Luis and Kate have two video
games they want to play. They plan to spend exactly 45
minutes playing the two games. They want to use an
equation to express the relationship between the
number of minutes they spend playing Super Bologna Man
and the number of minutes they spend playing You
Have to Cut the Wire. Can this relationship
be represented using a linear equation? So let's see if it can. Let's define one variable
for the amount of time, the number of minutes they
spend playing Super Bologna Man. Let's define that as, well
let's just say that's x. So x is equal to time
playing Bologna Man. I'll write Bologna right here. And let's define y as y is
equal to the number of minutes they spend playing You
Have to Cut the Wire. So it's time playing, I'll
just call it Wire for short. So if we have the
minutes they play time playing Bologna and the
time playing Cut Your Wire. If I were to add those two
together, so if I say x plus y. I'll write that plus in a
neutral color, x plus y. What does this need
to be equal to? The time I play Bologna
Man plus the time I play Have to Cut the Wire.
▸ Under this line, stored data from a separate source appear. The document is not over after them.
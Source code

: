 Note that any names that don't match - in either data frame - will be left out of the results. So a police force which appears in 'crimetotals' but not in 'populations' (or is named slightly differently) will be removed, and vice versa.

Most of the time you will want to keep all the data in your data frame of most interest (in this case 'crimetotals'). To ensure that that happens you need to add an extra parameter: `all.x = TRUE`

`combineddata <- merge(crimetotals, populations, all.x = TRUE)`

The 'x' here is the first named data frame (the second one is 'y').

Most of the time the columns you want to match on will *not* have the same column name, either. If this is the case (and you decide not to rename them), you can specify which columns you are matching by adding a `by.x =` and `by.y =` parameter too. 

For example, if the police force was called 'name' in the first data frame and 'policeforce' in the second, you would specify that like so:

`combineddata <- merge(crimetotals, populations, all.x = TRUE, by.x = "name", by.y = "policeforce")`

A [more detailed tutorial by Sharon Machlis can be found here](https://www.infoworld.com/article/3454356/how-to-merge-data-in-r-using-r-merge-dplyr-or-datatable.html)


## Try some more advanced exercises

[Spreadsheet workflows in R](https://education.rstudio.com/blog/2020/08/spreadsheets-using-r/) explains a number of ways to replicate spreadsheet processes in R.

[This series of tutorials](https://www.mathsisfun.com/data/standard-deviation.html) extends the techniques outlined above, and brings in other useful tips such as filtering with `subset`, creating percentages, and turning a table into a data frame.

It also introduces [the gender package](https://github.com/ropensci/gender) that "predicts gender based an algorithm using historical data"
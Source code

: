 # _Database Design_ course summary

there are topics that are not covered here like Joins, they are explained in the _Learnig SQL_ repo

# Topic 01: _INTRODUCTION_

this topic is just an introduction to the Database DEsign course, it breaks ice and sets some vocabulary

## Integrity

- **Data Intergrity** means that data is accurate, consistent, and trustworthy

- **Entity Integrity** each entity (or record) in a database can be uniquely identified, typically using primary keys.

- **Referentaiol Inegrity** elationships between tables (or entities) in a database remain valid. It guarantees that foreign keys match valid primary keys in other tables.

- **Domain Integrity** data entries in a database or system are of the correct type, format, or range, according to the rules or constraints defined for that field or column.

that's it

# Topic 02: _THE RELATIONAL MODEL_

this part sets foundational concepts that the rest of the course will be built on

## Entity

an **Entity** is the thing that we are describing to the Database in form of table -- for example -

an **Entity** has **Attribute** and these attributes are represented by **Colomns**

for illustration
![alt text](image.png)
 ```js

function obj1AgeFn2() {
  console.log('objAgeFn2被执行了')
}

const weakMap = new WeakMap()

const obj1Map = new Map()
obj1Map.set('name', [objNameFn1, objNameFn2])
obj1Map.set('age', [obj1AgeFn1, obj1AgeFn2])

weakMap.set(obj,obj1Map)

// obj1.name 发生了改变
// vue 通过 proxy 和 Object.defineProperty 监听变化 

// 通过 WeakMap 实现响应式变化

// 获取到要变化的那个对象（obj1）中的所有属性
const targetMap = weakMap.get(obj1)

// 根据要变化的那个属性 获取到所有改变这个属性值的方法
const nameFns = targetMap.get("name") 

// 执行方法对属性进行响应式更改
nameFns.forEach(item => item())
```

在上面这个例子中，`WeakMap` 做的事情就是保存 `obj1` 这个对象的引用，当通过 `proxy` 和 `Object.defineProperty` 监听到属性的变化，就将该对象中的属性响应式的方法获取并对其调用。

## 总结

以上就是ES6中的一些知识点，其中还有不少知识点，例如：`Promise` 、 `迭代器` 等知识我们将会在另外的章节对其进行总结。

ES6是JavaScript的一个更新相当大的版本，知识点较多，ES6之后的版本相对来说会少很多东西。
Well if I add them
together, they want to spend exactly 45
minutes playing both games. So this is going to be
equal to 45 minutes. Now we have set up
an equation that relates the time playing
Bologna Man and the time playing You Have
to Cut the Wire. But now we have to think about
is this a linear relationship? So one way to think about
it is the real giveaway for a linear relationship
is if you can write it in the traditional
form of a line. So if you can write
it in the y is equal to mx plus b form, where
m is the slope of the line and b is the y-intercept. So let's see if we can do that. Well if we want to
do that here, we could just subtract
x from both sides. You subtract x from
both sides, you get-- so let's
subtract an x over here, let's subtract
an x over here. So negative x plus this and
then subtract an x there. Well, that's going
to cancel, and you're going to be left
with-- and I'm going try to write it in this
form right over here-- y is equal to 45. Let me do that in
the same color, just to make it not be confusing. y is equal to, and I'll
write the negative x first because we have the x term
right over here first. So y is equal to
negative x plus 45. All I did is I switched
these two terms around. But you see here,
it has that form. And you might say
wait what is m here? I see that b is 45. Well if I write
negative x, that's the same thing as
writing negative 1x. So this is definitely a line. I was able to write it in
this form right over here. So can this relationship
be represented using a linear equation? Absolutely, absolutely yes.